** Opening SOURCE MATERIAL block **

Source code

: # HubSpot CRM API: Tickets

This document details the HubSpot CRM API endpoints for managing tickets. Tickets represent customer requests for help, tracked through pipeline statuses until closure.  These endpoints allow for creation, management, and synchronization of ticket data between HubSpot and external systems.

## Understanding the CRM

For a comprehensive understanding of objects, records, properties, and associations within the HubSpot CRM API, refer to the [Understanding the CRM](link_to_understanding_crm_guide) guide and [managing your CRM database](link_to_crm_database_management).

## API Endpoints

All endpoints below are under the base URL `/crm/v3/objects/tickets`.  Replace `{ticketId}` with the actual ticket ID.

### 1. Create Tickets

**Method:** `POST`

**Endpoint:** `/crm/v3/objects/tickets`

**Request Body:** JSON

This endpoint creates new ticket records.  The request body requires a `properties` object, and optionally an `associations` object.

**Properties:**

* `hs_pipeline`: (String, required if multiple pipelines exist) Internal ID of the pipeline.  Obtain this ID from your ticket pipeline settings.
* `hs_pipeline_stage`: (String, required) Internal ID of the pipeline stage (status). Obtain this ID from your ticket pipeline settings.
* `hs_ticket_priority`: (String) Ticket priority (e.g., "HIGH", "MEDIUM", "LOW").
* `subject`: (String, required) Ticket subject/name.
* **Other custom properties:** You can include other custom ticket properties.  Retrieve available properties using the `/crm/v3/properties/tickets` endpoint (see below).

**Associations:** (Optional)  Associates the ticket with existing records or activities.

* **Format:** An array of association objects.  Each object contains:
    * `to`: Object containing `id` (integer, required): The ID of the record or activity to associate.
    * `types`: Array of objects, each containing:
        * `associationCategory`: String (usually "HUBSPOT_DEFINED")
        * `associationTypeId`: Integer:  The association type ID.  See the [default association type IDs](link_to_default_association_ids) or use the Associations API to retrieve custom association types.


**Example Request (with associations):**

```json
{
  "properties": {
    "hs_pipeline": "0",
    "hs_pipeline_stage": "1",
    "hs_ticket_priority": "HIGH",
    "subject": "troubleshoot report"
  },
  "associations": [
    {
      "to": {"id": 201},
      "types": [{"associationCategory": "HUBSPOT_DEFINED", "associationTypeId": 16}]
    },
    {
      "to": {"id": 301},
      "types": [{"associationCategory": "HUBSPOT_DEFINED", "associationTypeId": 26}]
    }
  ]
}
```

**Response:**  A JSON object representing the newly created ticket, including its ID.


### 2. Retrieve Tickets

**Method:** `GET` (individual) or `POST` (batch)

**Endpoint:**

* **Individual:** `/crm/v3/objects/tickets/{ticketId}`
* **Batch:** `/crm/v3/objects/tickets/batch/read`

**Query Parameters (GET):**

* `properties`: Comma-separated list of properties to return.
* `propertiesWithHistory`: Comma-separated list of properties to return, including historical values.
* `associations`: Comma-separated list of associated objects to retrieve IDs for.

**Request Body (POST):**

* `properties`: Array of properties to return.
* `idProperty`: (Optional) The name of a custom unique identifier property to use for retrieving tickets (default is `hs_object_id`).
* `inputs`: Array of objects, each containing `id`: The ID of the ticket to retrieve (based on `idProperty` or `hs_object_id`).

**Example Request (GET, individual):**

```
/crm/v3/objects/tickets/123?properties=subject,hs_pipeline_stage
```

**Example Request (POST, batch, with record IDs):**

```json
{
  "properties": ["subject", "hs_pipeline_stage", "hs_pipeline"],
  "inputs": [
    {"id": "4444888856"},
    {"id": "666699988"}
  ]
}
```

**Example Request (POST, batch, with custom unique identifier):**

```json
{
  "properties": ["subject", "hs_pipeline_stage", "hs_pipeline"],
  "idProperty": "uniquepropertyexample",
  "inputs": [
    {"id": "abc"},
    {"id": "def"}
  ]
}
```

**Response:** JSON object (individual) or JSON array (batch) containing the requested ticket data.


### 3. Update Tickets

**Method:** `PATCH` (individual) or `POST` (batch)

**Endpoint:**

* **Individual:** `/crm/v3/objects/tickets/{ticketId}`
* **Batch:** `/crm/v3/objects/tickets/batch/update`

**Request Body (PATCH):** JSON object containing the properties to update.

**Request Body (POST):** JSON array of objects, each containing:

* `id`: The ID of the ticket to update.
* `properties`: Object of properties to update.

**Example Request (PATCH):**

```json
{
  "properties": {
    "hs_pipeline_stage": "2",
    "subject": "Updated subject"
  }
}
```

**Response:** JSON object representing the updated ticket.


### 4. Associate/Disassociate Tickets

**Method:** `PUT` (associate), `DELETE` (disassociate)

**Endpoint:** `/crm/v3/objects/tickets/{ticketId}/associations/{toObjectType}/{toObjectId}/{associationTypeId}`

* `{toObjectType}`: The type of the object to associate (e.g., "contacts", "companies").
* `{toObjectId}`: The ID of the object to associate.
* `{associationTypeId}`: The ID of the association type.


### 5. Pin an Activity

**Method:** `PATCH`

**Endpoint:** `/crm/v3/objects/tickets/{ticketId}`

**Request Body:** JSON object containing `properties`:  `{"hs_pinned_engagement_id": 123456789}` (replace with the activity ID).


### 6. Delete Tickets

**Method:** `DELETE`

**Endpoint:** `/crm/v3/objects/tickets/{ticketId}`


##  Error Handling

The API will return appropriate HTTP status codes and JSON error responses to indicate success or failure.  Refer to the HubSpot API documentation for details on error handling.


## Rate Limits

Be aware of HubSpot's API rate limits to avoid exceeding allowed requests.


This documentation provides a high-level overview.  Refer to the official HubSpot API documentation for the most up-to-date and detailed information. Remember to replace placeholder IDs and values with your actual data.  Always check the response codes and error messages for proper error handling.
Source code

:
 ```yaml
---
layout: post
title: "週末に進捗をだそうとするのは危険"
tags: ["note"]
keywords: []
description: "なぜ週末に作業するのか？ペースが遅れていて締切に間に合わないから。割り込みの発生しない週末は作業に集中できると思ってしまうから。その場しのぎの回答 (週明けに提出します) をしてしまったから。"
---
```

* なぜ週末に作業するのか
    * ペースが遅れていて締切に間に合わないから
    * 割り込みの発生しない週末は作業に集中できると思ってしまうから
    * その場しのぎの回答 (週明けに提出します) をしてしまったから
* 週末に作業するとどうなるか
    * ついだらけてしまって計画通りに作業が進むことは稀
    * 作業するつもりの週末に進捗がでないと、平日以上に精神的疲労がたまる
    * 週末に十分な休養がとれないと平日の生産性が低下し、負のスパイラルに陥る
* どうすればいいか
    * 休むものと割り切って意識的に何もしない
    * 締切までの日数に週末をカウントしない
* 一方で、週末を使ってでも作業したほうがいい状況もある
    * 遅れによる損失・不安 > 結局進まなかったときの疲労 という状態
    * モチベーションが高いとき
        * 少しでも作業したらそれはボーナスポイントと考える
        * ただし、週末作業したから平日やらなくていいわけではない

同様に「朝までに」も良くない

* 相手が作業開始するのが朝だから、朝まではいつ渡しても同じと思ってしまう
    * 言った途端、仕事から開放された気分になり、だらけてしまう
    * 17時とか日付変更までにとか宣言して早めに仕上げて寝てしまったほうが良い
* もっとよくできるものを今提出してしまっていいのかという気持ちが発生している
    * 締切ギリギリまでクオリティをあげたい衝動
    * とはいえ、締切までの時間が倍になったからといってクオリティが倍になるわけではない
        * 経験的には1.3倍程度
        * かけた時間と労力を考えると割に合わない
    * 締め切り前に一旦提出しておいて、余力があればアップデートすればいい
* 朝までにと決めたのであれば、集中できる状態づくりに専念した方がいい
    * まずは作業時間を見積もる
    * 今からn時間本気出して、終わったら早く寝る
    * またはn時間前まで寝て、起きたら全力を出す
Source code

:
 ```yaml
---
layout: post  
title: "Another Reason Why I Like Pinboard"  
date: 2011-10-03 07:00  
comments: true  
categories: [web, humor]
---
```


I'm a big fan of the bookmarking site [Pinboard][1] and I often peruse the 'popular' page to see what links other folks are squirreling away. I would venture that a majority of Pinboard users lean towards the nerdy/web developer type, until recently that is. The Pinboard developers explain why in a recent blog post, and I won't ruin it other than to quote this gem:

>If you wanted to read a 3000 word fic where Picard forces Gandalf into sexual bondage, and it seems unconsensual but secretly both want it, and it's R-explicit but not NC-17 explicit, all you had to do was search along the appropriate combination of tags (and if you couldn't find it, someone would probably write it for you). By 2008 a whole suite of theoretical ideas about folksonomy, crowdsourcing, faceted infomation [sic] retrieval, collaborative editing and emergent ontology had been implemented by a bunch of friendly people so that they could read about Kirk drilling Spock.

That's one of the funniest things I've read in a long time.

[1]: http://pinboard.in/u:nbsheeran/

** Closing SOURCE MATERIAL block **

**WORK INSTRUCTION**
The lines you need are those holding the word "subject"; copy each of them from the material above.

**SOLVED PROBLEM**
* `subject`: (String, required) Ticket subject/name.
    "subject": "troubleshoot report"
/crm/v3/objects/tickets/123?properties=subject,hs_pipeline_stage
  "properties": ["subject", "hs_pipeline_stage", "hs_pipeline"],
  "properties": ["subject", "hs_pipeline_stage", "hs_pipeline"],
    "subject": "Updated subject"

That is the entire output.